Spinnaker Night in Charlottetown
Spinnaker Night in Charlottetown

Now that I have decided on the size and fact that the interior will allow colour, I am going through all the photos again… I had spent some time converting them to gray and sized them for a different layout. Since Lightning Source has made the inclusion of inside color much less costly, it seems like the thing to do… especially with a grant from the Southern Kings Arts Council!

Fishing boats at Wood Islands
Fishing boats at Wood Islands

Since 7.44″ x 9.69″ is the largest of the lower per-page cost sizes, I’ll go with that. To pack the most material in with easily-read text lines, I’ll go to two columns. That means I can put pictures in columns with a width of 2.9″ or across both columns with a 6.1″ width… that gives me the width numbers. The height will become whatever is necessary to save the aspect ratio. I expect vertically-oriented photos will go in columns while horizontally-oriented ones will go across the page.

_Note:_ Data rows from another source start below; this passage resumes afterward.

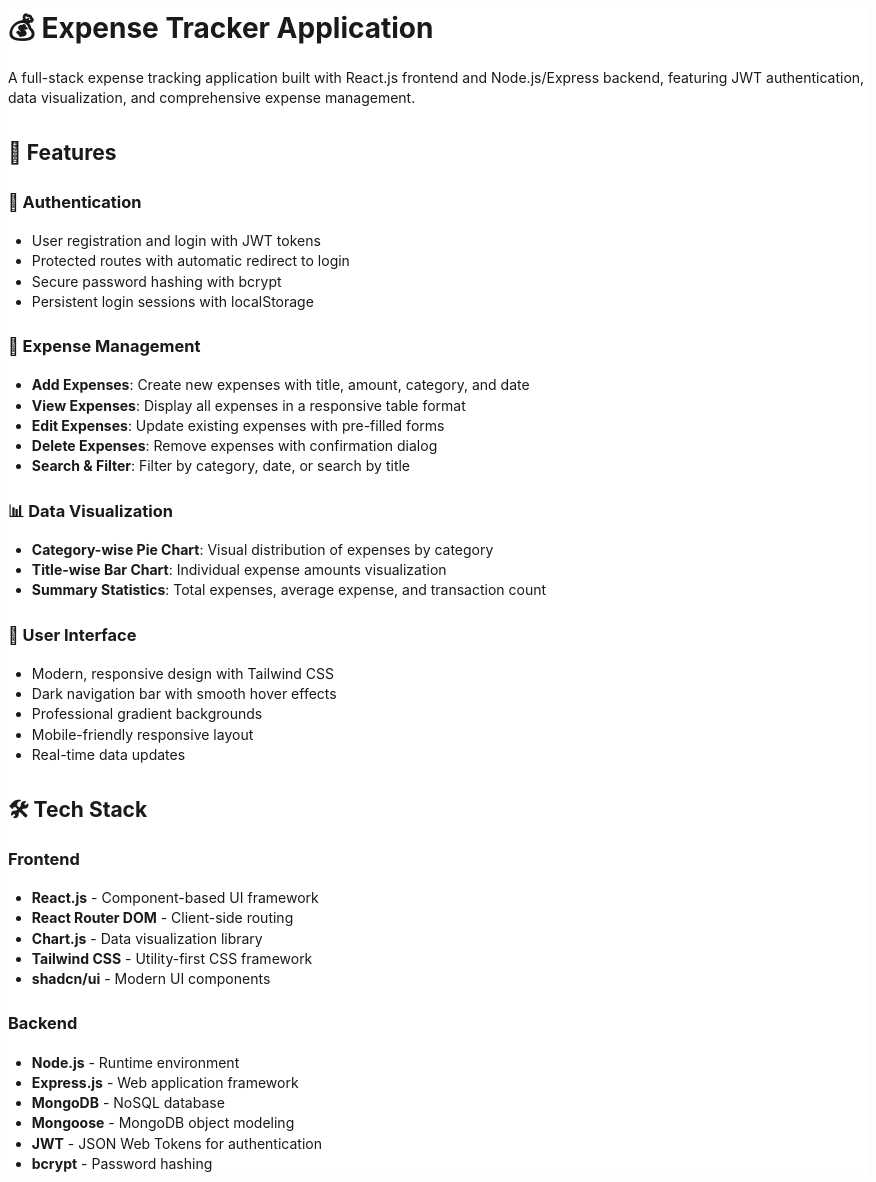 # 💰 Expense Tracker Application

A full-stack expense tracking application built with React.js frontend and Node.js/Express backend, featuring JWT authentication, data visualization, and comprehensive expense management.

## 🌟 Features

### 🔐 Authentication
- User registration and login with JWT tokens
- Protected routes with automatic redirect to login
- Secure password hashing with bcrypt
- Persistent login sessions with localStorage

### 💼 Expense Management
- **Add Expenses**: Create new expenses with title, amount, category, and date
- **View Expenses**: Display all expenses in a responsive table format
- **Edit Expenses**: Update existing expenses with pre-filled forms
- **Delete Expenses**: Remove expenses with confirmation dialog
- **Search & Filter**: Filter by category, date, or search by title

### 📊 Data Visualization
- **Category-wise Pie Chart**: Visual distribution of expenses by category
- **Title-wise Bar Chart**: Individual expense amounts visualization
- **Summary Statistics**: Total expenses, average expense, and transaction count

### 🎨 User Interface
- Modern, responsive design with Tailwind CSS
- Dark navigation bar with smooth hover effects
- Professional gradient backgrounds
- Mobile-friendly responsive layout
- Real-time data updates

## 🛠️ Tech Stack

### Frontend
- **React.js** - Component-based UI framework
- **React Router DOM** - Client-side routing
- **Chart.js** - Data visualization library
- **Tailwind CSS** - Utility-first CSS framework
- **shadcn/ui** - Modern UI components

### Backend
- **Node.js** - Runtime environment
- **Express.js** - Web application framework
- **MongoDB** - NoSQL database
- **Mongoose** - MongoDB object modeling
- **JWT** - JSON Web Tokens for authentication
- **bcrypt** - Password hashing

Since as soon as one interior page has color the entire thing might as well be so, I plan to use lots and lots of pictures.

The one thing I learned from doing Loman’s first children’s book is that it is possible to set the color too intense/saturated and risk rejection by the printer, I will set the darkness of the pictures up from full “black” along with dropping the “white” down if there are large areas of gradually changing sky…the transition from full white to slightly colored produces visible bands where the printing changes from no ink to a few dots of ink… just make sure there are at least a few dots everywhere… going from a few dots to a few more dots is not so noticeable.

Rainbow at Wood Islands
Rainbow at Wood Islands

Called my bluff!

I recently received a grant from the Southern Kings Arts Council partially underwriting the printing of my sailing book. Unfortunately not much has been happening on the sailing front…the boat sits in the yard covered in perhaps 12″ of snow, which puts a damper on projects. But the grant did inspire me to get out the chapter drafts and fill in the activities of 2012…they called my bluff!

There was relatively little sailing done in 2012…my “crew” had mutinied and all the sailing was single-handed. It was a good time to make sure I had the autopilot technique down and that I could work out a sequence for sail raising and lowering.

The trailer was a major focus, since its rebuild the year before set it slightly too narrow, crushing parts of the outer hulls when the boat was pulled. I had to repair those spots as well as adding in new sensors for depth and boat speed to go with a new fish-finder. Also I got to break in a new GPS/chart-plotter…particularly useful for entering unknown harbors.

For several years I have been saying I will not release my book until I have a big accomplishment to report. More and more I think that must be an around-the-island trip. PEI should be easily circumnavigated in 10 days, assuming the wind cooperates. Since my (former) crew would be within easy reach of my cell phone and since any part of the Island can be reached by car in under 4 hours, she can serve as my emergency land support. I can use the time taking lots of pictures and should have a lengthy report ready for the book by the end of the trip.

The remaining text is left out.